Israel siapkan rencana perang 3 minggu ke depan dalam konflik yang terus memanas melawan Iran. Militer negara tersebut telah menyusun operasi terperinci untuk setidaknya tiga pekan berikutnya, sambil mempertahankan tekanan terhadap target-target strategis Iran.
Rencana Operasi Militer Israel
Pernyataan resmi militer Israel menyebutkan bahwa pasukan masih memiliki ribuan target yang akan diserang di wilayah Iran dalam periode tiga minggu mendatang. Rencana ini mencakup penyerangan terhadap fasilitas rudal balistik, infrastruktur nuklir, dan berbagai aparat keamanan Iran.
Juru bicara militer menegaskan bahwa strategi ini bertujuan untuk melemahkan kemampuan Iran dalam mengancam keamanan Israel, sekaligus menekan kekuatan lawan di garis depan konflik.
Ketegangan Konflik yang Masih Berkepanjangan
Sementara itu, perang antara Israel dan Iran telah berlangsung tanpa tanda-tanda segera mereda. Iran sendiri belum menunjukkan niat untuk mengakhiri konflik, bahkan menyatakan tidak akan berhenti sampai pasukan lawan mundur dari wilayah strategis di kawasan Teluk.
Konflik ini juga telah menarik perhatian internasional, karena melibatkan sekutu masing-masing pihak dan berpotensi memengaruhi stabilitas regional secara lebih luas.
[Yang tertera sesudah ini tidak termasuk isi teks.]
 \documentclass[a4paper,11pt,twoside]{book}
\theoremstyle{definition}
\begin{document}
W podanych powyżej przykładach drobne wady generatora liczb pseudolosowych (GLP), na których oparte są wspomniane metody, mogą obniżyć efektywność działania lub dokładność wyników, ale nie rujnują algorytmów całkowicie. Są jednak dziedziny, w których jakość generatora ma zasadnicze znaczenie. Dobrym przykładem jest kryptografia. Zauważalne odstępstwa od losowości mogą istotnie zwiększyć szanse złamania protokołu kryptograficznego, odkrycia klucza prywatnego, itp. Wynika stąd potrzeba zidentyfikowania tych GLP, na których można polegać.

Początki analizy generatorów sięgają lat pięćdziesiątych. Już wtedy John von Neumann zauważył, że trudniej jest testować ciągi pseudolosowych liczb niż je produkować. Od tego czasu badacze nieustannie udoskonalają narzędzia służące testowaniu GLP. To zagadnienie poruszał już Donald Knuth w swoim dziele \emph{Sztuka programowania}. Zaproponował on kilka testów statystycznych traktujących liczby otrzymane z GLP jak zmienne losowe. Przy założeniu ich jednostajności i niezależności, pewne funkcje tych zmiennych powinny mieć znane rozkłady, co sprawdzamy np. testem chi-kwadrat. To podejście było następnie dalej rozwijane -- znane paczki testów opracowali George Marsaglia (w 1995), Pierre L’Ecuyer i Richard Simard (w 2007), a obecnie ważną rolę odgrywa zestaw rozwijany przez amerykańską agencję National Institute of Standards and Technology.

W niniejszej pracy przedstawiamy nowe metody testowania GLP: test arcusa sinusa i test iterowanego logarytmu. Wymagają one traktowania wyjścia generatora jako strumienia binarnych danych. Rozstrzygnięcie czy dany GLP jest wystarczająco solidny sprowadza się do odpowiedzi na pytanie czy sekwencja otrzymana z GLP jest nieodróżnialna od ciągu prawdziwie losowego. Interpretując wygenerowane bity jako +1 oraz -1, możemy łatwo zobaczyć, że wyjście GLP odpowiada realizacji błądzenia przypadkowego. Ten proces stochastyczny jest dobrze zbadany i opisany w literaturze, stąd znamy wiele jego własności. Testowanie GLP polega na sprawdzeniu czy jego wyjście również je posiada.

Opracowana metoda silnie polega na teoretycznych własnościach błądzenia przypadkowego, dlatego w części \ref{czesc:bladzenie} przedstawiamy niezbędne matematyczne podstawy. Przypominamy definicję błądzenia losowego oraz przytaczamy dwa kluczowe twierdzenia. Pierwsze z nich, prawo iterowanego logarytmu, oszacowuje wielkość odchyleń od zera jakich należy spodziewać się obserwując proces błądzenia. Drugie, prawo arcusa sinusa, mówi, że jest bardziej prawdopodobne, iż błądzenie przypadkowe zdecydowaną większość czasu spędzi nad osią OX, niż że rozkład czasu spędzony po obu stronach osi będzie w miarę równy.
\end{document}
Dampak terhadap Stabilitas Regional
Persiapan rencana perang tiga minggu ini datang di tengah kekhawatiran pasar global terhadap dampak konflik terhadap pasokan energi dan jalur perdagangan penting seperti Selat Hormuz. Gangguan di kawasan ini telah memicu kekhawatiran kenaikan harga energi global.
Baca juga:
➡️ /harga-energi-global-naik-selat-hormuz
➡️ /dampak-konflik-timur-tengah-ekonomi-dunia
Respons Internasional dan Diplomasi
Beberapa negara terus menyerukan de-eskalasi dan dialog diplomatik untuk menghindari perluasan konflik. Upaya diplomasi ini melibatkan pihak-pihak global yang berusaha mencari solusi damai. Namun hingga kini, pertempuran masih berlanjut di berbagai front.
Sebagai referensi global tentang dinamika geopolitik, kunjungi:
https://www.cfr.org
Kesimpulan
Israel siapkan rencana perang 3 minggu ke depan lawan Iran sebagai bagian dari strategi militernya untuk menekan kemampuan lawan. Situasi ini menunjukkan bahwa konflik masih jauh dari selesai dan terus menarik perhatian dunia.